C-VILLE Weekly
- Type: Alternative weekly
- Format: Berliner
- Publisher: Portico Publications Ltd
- Editor: Caite Hamilton
- Staff writers: 24+
- Founded: 1989
- Headquarters: C-VILLE Weekly PO Box 119 Charlottesville, Virginia
- Circulation: 24,000
- Price: Free
- OCLC number: 31820304
- Website: c-ville.com

= C-Ville Weekly =

Alternative newspaper in the U.S.

C-VILLE Weekly is an alternative weekly newspaper distributed around Charlottesville, Virginia. Dubbing itself "Charlottesville's News & Arts Weekly," in 2001, the newspaper made over $100,000 in profits.

In 2013 C-VILLE Weekly and other local news outlet Charlottesville Tomorrow entered a content sharing agreement with intent to improve journalism on education.

In June 2020 the newspaper laid off staff. The remaining journalism team was two reporters, a part-time editor, and a budget to hire a copy editor as needed.

==History==
Hawes Spencer and Bill Chapman founded the paper as a bi-weekly in 1989.
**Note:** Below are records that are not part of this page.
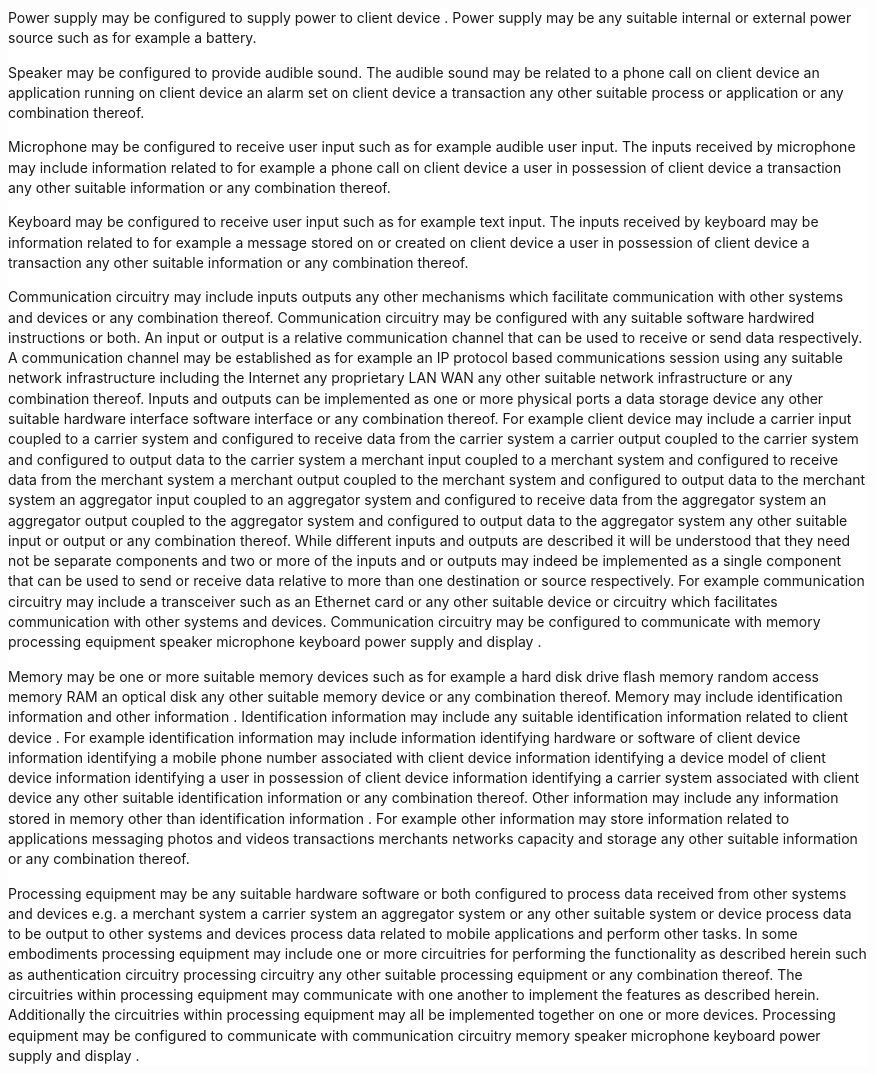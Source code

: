 Power supply may be configured to supply power to client device . Power supply may be any suitable internal or external power source such as for example a battery.

Speaker may be configured to provide audible sound. The audible sound may be related to a phone call on client device an application running on client device an alarm set on client device a transaction any other suitable process or application or any combination thereof.

Microphone may be configured to receive user input such as for example audible user input. The inputs received by microphone may include information related to for example a phone call on client device a user in possession of client device a transaction any other suitable information or any combination thereof.

Keyboard may be configured to receive user input such as for example text input. The inputs received by keyboard may be information related to for example a message stored on or created on client device a user in possession of client device a transaction any other suitable information or any combination thereof.

Communication circuitry may include inputs outputs any other mechanisms which facilitate communication with other systems and devices or any combination thereof. Communication circuitry may be configured with any suitable software hardwired instructions or both. An input or output is a relative communication channel that can be used to receive or send data respectively. A communication channel may be established as for example an IP protocol based communications session using any suitable network infrastructure including the Internet any proprietary LAN WAN any other suitable network infrastructure or any combination thereof. Inputs and outputs can be implemented as one or more physical ports a data storage device any other suitable hardware interface software interface or any combination thereof. For example client device may include a carrier input coupled to a carrier system and configured to receive data from the carrier system a carrier output coupled to the carrier system and configured to output data to the carrier system a merchant input coupled to a merchant system and configured to receive data from the merchant system a merchant output coupled to the merchant system and configured to output data to the merchant system an aggregator input coupled to an aggregator system and configured to receive data from the aggregator system an aggregator output coupled to the aggregator system and configured to output data to the aggregator system any other suitable input or output or any combination thereof. While different inputs and outputs are described it will be understood that they need not be separate components and two or more of the inputs and or outputs may indeed be implemented as a single component that can be used to send or receive data relative to more than one destination or source respectively. For example communication circuitry may include a transceiver such as an Ethernet card or any other suitable device or circuitry which facilitates communication with other systems and devices. Communication circuitry may be configured to communicate with memory processing equipment speaker microphone keyboard power supply and display .

Memory may be one or more suitable memory devices such as for example a hard disk drive flash memory random access memory RAM an optical disk any other suitable memory device or any combination thereof. Memory may include identification information and other information . Identification information may include any suitable identification information related to client device . For example identification information may include information identifying hardware or software of client device information identifying a mobile phone number associated with client device information identifying a device model of client device information identifying a user in possession of client device information identifying a carrier system associated with client device any other suitable identification information or any combination thereof. Other information may include any information stored in memory other than identification information . For example other information may store information related to applications messaging photos and videos transactions merchants networks capacity and storage any other suitable information or any combination thereof.

Processing equipment may be any suitable hardware software or both configured to process data received from other systems and devices e.g. a merchant system a carrier system an aggregator system or any other suitable system or device process data to be output to other systems and devices process data related to mobile applications and perform other tasks. In some embodiments processing equipment may include one or more circuitries for performing the functionality as described herein such as authentication circuitry processing circuitry any other suitable processing equipment or any combination thereof. The circuitries within processing equipment may communicate with one another to implement the features as described herein. Additionally the circuitries within processing equipment may all be implemented together on one or more devices. Processing equipment may be configured to communicate with communication circuitry memory speaker microphone keyboard power supply and display .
In January 2002 newspaper owners Bill Chapman and Rob Jiranek dismissed Hawes Spencer as editor of C-VILLE Weekly. In response Spencer and some other C-VILLE Weekly staff founded competing newspaper, The Hook. Cathryn Harding became editor in January 2002.

In 2011 the parent companies that owned C-VILLE Weekly and the Hook merged, re-uniting publications which had common origins.

In 2018 the arts and living reporter for C-VILLE Weekly remarked that after the 2017 Unite the Right rally, there was more community support for journalism on local people of color.